TASK INSTRUCTIONS:
Copy out each line containing "round" from the entries below.

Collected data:

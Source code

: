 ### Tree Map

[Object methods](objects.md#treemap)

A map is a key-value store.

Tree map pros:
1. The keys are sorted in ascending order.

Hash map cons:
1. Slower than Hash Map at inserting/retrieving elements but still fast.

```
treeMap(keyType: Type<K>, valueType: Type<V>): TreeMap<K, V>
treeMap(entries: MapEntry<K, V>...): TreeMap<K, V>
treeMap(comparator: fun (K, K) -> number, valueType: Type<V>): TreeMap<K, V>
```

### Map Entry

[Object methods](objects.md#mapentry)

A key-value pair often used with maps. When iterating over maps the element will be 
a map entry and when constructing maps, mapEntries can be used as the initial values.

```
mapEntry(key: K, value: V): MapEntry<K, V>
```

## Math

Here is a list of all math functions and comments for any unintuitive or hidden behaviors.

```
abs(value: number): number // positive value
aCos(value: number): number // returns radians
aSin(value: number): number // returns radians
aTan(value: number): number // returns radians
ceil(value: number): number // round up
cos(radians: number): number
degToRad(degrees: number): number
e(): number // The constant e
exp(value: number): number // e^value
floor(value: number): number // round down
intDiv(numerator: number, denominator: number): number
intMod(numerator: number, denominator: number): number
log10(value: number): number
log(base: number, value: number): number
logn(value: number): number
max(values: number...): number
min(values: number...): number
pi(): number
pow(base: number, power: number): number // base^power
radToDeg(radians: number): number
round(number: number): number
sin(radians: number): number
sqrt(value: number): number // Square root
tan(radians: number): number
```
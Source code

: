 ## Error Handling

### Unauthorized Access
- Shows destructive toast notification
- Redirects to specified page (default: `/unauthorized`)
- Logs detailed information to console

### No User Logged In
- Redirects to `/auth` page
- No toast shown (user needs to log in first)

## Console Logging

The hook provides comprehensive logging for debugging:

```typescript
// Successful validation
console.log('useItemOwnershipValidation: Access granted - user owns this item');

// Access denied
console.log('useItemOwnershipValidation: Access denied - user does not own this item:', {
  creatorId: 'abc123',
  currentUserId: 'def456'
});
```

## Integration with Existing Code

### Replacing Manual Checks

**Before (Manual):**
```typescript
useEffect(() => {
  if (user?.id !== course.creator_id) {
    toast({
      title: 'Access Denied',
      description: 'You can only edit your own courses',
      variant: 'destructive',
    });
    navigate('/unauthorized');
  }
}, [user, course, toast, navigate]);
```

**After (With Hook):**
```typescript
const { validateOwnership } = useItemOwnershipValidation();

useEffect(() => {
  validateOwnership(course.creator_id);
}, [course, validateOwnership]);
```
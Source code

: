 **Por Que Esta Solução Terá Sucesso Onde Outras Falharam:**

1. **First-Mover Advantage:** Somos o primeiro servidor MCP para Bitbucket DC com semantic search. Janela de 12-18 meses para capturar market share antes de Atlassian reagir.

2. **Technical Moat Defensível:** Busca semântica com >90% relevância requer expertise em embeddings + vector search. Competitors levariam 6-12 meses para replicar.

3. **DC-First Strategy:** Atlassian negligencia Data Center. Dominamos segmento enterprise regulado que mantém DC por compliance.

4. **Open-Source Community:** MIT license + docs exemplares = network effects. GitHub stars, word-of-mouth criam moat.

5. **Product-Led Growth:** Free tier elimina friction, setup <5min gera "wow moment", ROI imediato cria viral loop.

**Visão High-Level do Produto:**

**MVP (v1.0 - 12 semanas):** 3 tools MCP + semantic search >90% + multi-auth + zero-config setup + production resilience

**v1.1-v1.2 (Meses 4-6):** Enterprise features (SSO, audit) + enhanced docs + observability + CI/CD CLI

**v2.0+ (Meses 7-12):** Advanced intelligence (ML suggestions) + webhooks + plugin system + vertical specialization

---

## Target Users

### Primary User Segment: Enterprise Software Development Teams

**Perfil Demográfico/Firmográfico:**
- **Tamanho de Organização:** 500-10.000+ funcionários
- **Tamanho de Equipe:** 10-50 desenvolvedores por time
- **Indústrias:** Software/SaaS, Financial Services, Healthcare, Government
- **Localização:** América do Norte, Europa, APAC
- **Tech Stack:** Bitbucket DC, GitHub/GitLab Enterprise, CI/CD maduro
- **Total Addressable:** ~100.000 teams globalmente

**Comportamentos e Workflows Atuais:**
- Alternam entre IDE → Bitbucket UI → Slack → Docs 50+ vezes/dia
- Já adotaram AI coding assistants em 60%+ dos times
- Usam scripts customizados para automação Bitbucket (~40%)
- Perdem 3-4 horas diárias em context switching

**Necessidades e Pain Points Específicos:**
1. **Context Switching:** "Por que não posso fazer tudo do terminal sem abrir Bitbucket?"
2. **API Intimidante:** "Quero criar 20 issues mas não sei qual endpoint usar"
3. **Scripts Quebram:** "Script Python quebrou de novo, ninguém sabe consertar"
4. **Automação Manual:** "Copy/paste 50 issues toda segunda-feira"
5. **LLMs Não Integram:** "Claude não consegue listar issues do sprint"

SOLUTION TO THE PROBLEM:
ceil(value: number): number // round up
floor(value: number): number // round down
round(number: number): number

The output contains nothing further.